[WORK ORDER]
Transcribe the listing underneath, keeping each word exact and omitting the images.

┌─ EXTRACTED ENTRIES

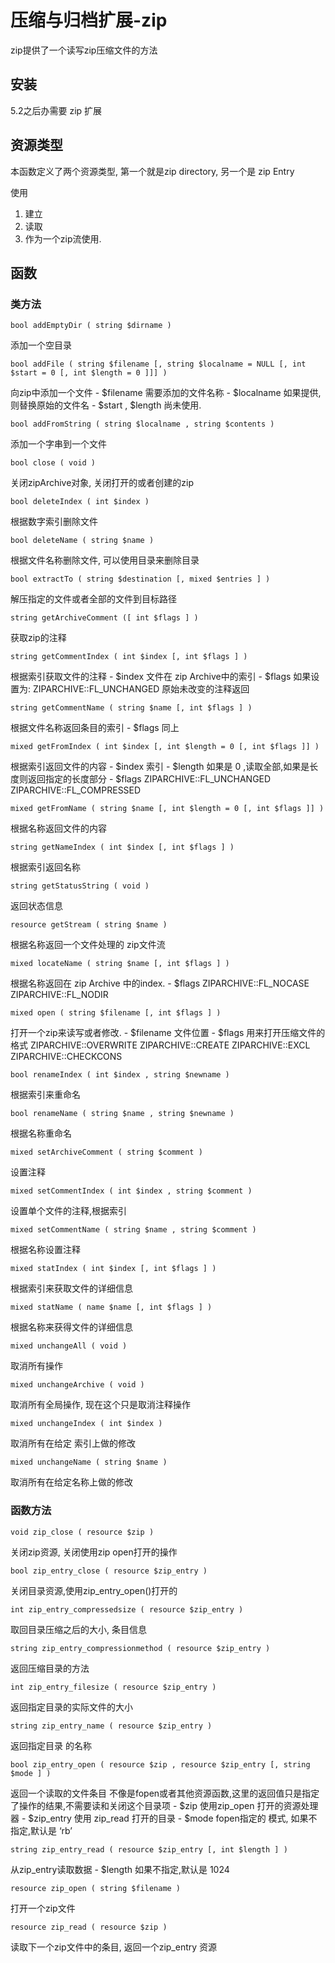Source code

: # 压缩与归档扩展-zip

zip提供了一个读写zip压缩文件的方法

## 安装

5.2之后办需要 zip 扩展

## 资源类型

本函数定义了两个资源类型, 第一个就是zip directory, 另一个是 zip Entry

使用

1. 建立
2. 读取
3. 作为一个zip流使用.

## 函数

### 类方法

`bool addEmptyDir ( string $dirname )`

添加一个空目录

`bool addFile ( string $filename [, string $localname = NULL [, int $start = 0 [, int $length = 0 ]]] )`

向zip中添加一个文件 - $filename 需要添加的文件名称 - $localname 如果提供,则替换原始的文件名 - $start , $length 尚未使用.

`bool addFromString ( string $localname , string $contents )`

添加一个字串到一个文件

`bool close ( void )`

关闭zipArchive对象, 关闭打开的或者创建的zip

`bool deleteIndex ( int $index )`

根据数字索引删除文件

`bool deleteName ( string $name )`

根据文件名称删除文件, 可以使用目录来删除目录

`bool extractTo ( string $destination [, mixed $entries ] )`

解压指定的文件或者全部的文件到目标路径

`string getArchiveComment ([ int $flags ] )`

获取zip的注释

`string getCommentIndex ( int $index [, int $flags ] )`

根据索引获取文件的注释 - $index 文件在 zip Archive中的索引 - $flags 如果设置为: ZIPARCHIVE::FL_UNCHANGED 原始未改变的注释返回

`string getCommentName ( string $name [, int $flags ] )`

根据文件名称返回条目的索引 - $flags 同上

`mixed getFromIndex ( int $index [, int $length = 0 [, int $flags ]] )`

根据索引返回文件的内容 - $index 索引 - $length 如果是 0 ,读取全部,如果是长度则返回指定的长度部分 - $flags
ZIPARCHIVE::FL_UNCHANGED ZIPARCHIVE::FL_COMPRESSED

`mixed getFromName ( string $name [, int $length = 0 [, int $flags ]] )`

根据名称返回文件的内容

`string getNameIndex ( int $index [, int $flags ] )`

根据索引返回名称

`string getStatusString ( void )`

返回状态信息

`resource getStream ( string $name )`

根据名称返回一个文件处理的 zip文件流

`mixed locateName ( string $name [, int $flags ] )`

根据名称返回在 zip Archive 中的index. - $flags ZIPARCHIVE::FL_NOCASE ZIPARCHIVE::FL_NODIR

`mixed open ( string $filename [, int $flags ] )`

打开一个zip来读写或者修改. - $filename 文件位置 - $flags 用来打开压缩文件的格式 ZIPARCHIVE::OVERWRITE ZIPARCHIVE::CREATE ZIPARCHIVE::EXCL ZIPARCHIVE::CHECKCONS

`bool renameIndex ( int $index , string $newname )`

根据索引来重命名

`bool renameName ( string $name , string $newname )`

根据名称重命名

`mixed setArchiveComment ( string $comment )`

设置注释

`mixed setCommentIndex ( int $index , string $comment )`

设置单个文件的注释,根据索引

`mixed setCommentName ( string $name , string $comment )`

根据名称设置注释

`mixed statIndex ( int $index [, int $flags ] )`

根据索引来获取文件的详细信息

`mixed statName ( name $name [, int $flags ] )`

根据名称来获得文件的详细信息

`mixed unchangeAll ( void )`

取消所有操作

`mixed unchangeArchive ( void )`

取消所有全局操作, 现在这个只是取消注释操作

`mixed unchangeIndex ( int $index )`

取消所有在给定 索引上做的修改

`mixed unchangeName ( string $name )`

取消所有在给定名称上做的修改

### 函数方法

`void zip_close ( resource $zip )`

关闭zip资源, 关闭使用zip open打开的操作

`bool zip_entry_close ( resource $zip_entry )`

关闭目录资源,使用zip_entry_open()打开的

`int zip_entry_compressedsize ( resource $zip_entry )`

取回目录压缩之后的大小, 条目信息

`string zip_entry_compressionmethod ( resource $zip_entry )`

返回压缩目录的方法

`int zip_entry_filesize ( resource $zip_entry )`

返回指定目录的实际文件的大小

`string zip_entry_name ( resource $zip_entry )`

返回指定目录 的名称

`bool zip_entry_open ( resource $zip , resource $zip_entry [, string $mode ] )`

返回一个读取的文件条目 不像是fopen或者其他资源函数,这里的返回值只是指定了操作的结果,不需要读和关闭这个目录项 - $zip 使用zip_open 打开的资源处理器 - $zip_entry 使用 zip_read 打开的目录 - $mode fopen指定的 模式, 如果不指定,默认是 ‘rb’

`string zip_entry_read ( resource $zip_entry [, int $length ] )`

从zip_entry读取数据 - $length 如果不指定,默认是 1024

`resource zip_open ( string $filename )`

打开一个zip文件

`resource zip_read ( resource $zip )`

读取下一个zip文件中的条目, 返回一个zip_entry 资源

└─

[ANSWER SPACE]
Source code

: # 压缩与归档扩展-zip

zip提供了一个读写zip压缩文件的方法

## 安装

5.2之后办需要 zip 扩展

## 资源类型

本函数定义了两个资源类型, 第一个就是zip directory, 另一个是 zip Entry

使用

1. 建立
2. 读取
3. 作为一个zip流使用.

## 函数

### 类方法

`bool addEmptyDir ( string $dirname )`

添加一个空目录

`bool addFile ( string $filename [, string $localname = NULL [, int $start = 0 [, int $length = 0 ]]] )`

向zip中添加一个文件 - $filename 需要添加的文件名称 - $localname 如果提供,则替换原始的文件名 - $start , $length 尚未使用.

`bool addFromString ( string $localname , string $contents )`

添加一个字串到一个文件

`bool close ( void )`

关闭zipArchive对象, 关闭打开的或者创建的zip

`bool deleteIndex ( int $index )`

根据数字索引删除文件

`bool deleteName ( string $name )`

根据文件名称删除文件, 可以使用目录来删除目录

`bool extractTo ( string $destination [, mixed $entries ] )`

解压指定的文件或者全部的文件到目标路径

`string getArchiveComment ([ int $flags ] )`

获取zip的注释

`string getCommentIndex ( int $index [, int $flags ] )`

根据索引获取文件的注释 - $index 文件在 zip Archive中的索引 - $flags 如果设置为: ZIPARCHIVE::FL_UNCHANGED 原始未改变的注释返回

`string getCommentName ( string $name [, int $flags ] )`

根据文件名称返回条目的索引 - $flags 同上

`mixed getFromIndex ( int $index [, int $length = 0 [, int $flags ]] )`

根据索引返回文件的内容 - $index 索引 - $length 如果是 0 ,读取全部,如果是长度则返回指定的长度部分 - $flags
ZIPARCHIVE::FL_UNCHANGED ZIPARCHIVE::FL_COMPRESSED

`mixed getFromName ( string $name [, int $length = 0 [, int $flags ]] )`

根据名称返回文件的内容

`string getNameIndex ( int $index [, int $flags ] )`

根据索引返回名称

`string getStatusString ( void )`

返回状态信息

`resource getStream ( string $name )`

根据名称返回一个文件处理的 zip文件流

`mixed locateName ( string $name [, int $flags ] )`

根据名称返回在 zip Archive 中的index. - $flags ZIPARCHIVE::FL_NOCASE ZIPARCHIVE::FL_NODIR

`mixed open ( string $filename [, int $flags ] )`

打开一个zip来读写或者修改. - $filename 文件位置 - $flags 用来打开压缩文件的格式 ZIPARCHIVE::OVERWRITE ZIPARCHIVE::CREATE ZIPARCHIVE::EXCL ZIPARCHIVE::CHECKCONS

`bool renameIndex ( int $index , string $newname )`

根据索引来重命名

`bool renameName ( string $name , string $newname )`

根据名称重命名

`mixed setArchiveComment ( string $comment )`

设置注释

`mixed setCommentIndex ( int $index , string $comment )`

设置单个文件的注释,根据索引

`mixed setCommentName ( string $name , string $comment )`

根据名称设置注释

`mixed statIndex ( int $index [, int $flags ] )`

根据索引来获取文件的详细信息

`mixed statName ( name $name [, int $flags ] )`

根据名称来获得文件的详细信息

`mixed unchangeAll ( void )`

取消所有操作

`mixed unchangeArchive ( void )`

取消所有全局操作, 现在这个只是取消注释操作

`mixed unchangeIndex ( int $index )`

取消所有在给定 索引上做的修改

`mixed unchangeName ( string $name )`

取消所有在给定名称上做的修改

### 函数方法

`void zip_close ( resource $zip )`

关闭zip资源, 关闭使用zip open打开的操作

`bool zip_entry_close ( resource $zip_entry )`

关闭目录资源,使用zip_entry_open()打开的

`int zip_entry_compressedsize ( resource $zip_entry )`

取回目录压缩之后的大小, 条目信息

`string zip_entry_compressionmethod ( resource $zip_entry )`

返回压缩目录的方法

`int zip_entry_filesize ( resource $zip_entry )`

返回指定目录的实际文件的大小

`string zip_entry_name ( resource $zip_entry )`

返回指定目录 的名称

`bool zip_entry_open ( resource $zip , resource $zip_entry [, string $mode ] )`

返回一个读取的文件条目 不像是fopen或者其他资源函数,这里的返回值只是指定了操作的结果,不需要读和关闭这个目录项 - $zip 使用zip_open 打开的资源处理器 - $zip_entry 使用 zip_read 打开的目录 - $mode fopen指定的 模式, 如果不指定,默认是 ‘rb’

`string zip_entry_read ( resource $zip_entry [, int $length ] )`

从zip_entry读取数据 - $length 如果不指定,默认是 1024

`resource zip_open ( string $filename )`

打开一个zip文件

`resource zip_read ( resource $zip )`

读取下一个zip文件中的条目, 返回一个zip_entry 资源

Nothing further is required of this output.